In Smith, the (c)(1)(C) agreement included a guidelines calculation worksheet which came to an offense level of 35, 2 levels lower than the apparently correct offense level. This was because the plea agreement applied a 2 level enhancement for Smith’s role in the offense, and the guidelines would have applied a 4 level enhancement. At the time of sentencing, defense counsel argued that this 2 level difference was the product of plea negotiations, and,
"Worshiping the dead mandatory guidelines gives honor to the deceased guidelines and gives them more weight and respect than the rulings of the United States Supreme Court and the Sixth Circuit Court of Appeals. The mandatory guidelines should be left in their crypt and not brought above ground level."
Smith was then sentenced pursuant to the lower guidelines range contained in the plea agreement. Accordingly, if Smith’s guidelines range was calculated today, it would be the same one he was sentenced to (-2 for the new crack guidelines, +2 for the 4 level role enhancement instead of the 2 level one). However, the 6th Circuit held that Smith can have his cake and eat it too. He gets the benefit of the below guidelines range sentence in the (c)(1)(C) agreement and the benefit of the new crack guidelines.

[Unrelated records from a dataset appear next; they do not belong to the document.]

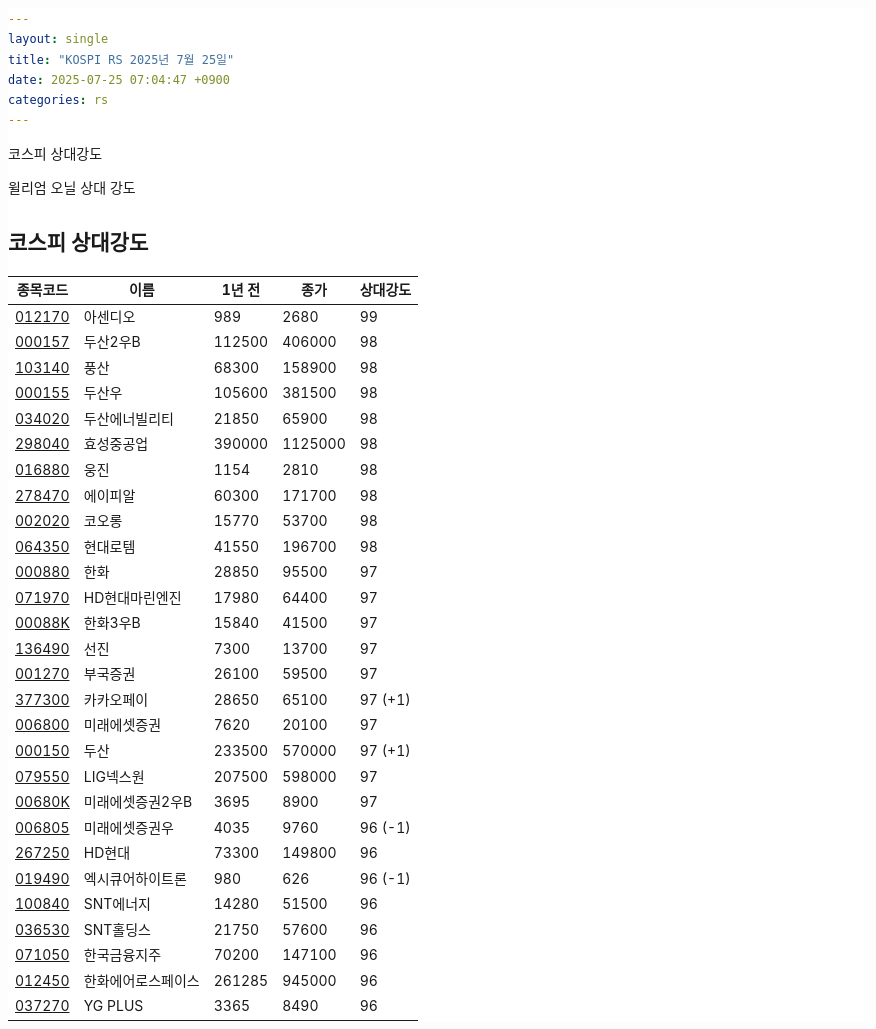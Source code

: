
 ```yaml
---
layout: single
title: "KOSPI RS 2025년 7월 25일"
date: 2025-07-25 07:04:47 +0900
categories: rs
---
```

코스피 상대강도

윌리엄 오닐 상대 강도

## 코스피 상대강도

|종목코드|이름|1년 전|종가|상대강도|
|------|---|-----|--|------|
|[012170](https://finance.daum.net/quotes/A012170)|아센디오|989|2680|99 |
|[000157](https://finance.daum.net/quotes/A000157)|두산2우B|112500|406000|98 |
|[103140](https://finance.daum.net/quotes/A103140)|풍산|68300|158900|98 |
|[000155](https://finance.daum.net/quotes/A000155)|두산우|105600|381500|98 |
|[034020](https://finance.daum.net/quotes/A034020)|두산에너빌리티|21850|65900|98 |
|[298040](https://finance.daum.net/quotes/A298040)|효성중공업|390000|1125000|98 |
|[016880](https://finance.daum.net/quotes/A016880)|웅진|1154|2810|98 |
|[278470](https://finance.daum.net/quotes/A278470)|에이피알|60300|171700|98 |
|[002020](https://finance.daum.net/quotes/A002020)|코오롱|15770|53700|98 |
|[064350](https://finance.daum.net/quotes/A064350)|현대로템|41550|196700|98 |
|[000880](https://finance.daum.net/quotes/A000880)|한화|28850|95500|97 |
|[071970](https://finance.daum.net/quotes/A071970)|HD현대마린엔진|17980|64400|97 |
|[00088K](https://finance.daum.net/quotes/A00088K)|한화3우B|15840|41500|97 |
|[136490](https://finance.daum.net/quotes/A136490)|선진|7300|13700|97 |
|[001270](https://finance.daum.net/quotes/A001270)|부국증권|26100|59500|97 |
|[377300](https://finance.daum.net/quotes/A377300)|카카오페이|28650|65100|97 (+1)|
|[006800](https://finance.daum.net/quotes/A006800)|미래에셋증권|7620|20100|97 |
|[000150](https://finance.daum.net/quotes/A000150)|두산|233500|570000|97 (+1)|
|[079550](https://finance.daum.net/quotes/A079550)|LIG넥스원|207500|598000|97 |
|[00680K](https://finance.daum.net/quotes/A00680K)|미래에셋증권2우B|3695|8900|97 |
|[006805](https://finance.daum.net/quotes/A006805)|미래에셋증권우|4035|9760|96 (-1)|
|[267250](https://finance.daum.net/quotes/A267250)|HD현대|73300|149800|96 |
|[019490](https://finance.daum.net/quotes/A019490)|엑시큐어하이트론|980|626|96 (-1)|
|[100840](https://finance.daum.net/quotes/A100840)|SNT에너지|14280|51500|96 |
|[036530](https://finance.daum.net/quotes/A036530)|SNT홀딩스|21750|57600|96 |
|[071050](https://finance.daum.net/quotes/A071050)|한국금융지주|70200|147100|96 |
|[012450](https://finance.daum.net/quotes/A012450)|한화에어로스페이스|261285|945000|96 |
|[037270](https://finance.daum.net/quotes/A037270)|YG PLUS|3365|8490|96 |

The Court reached this conclusion by deciding that “the applicable Guidelines range for purposes of § 3852(c) is the one provided in the plea agreement.” In other words, on a 3582 motion, the court is stuck with all guidelines calculations provided in the (c)(1)(C) agreement, whether they result from mistakes, concessions, or otherwise. The one exception, of course, is a guidelines amendment like the crack one that lowers the guidelines ranges and entitles a defendant to 3582 relief.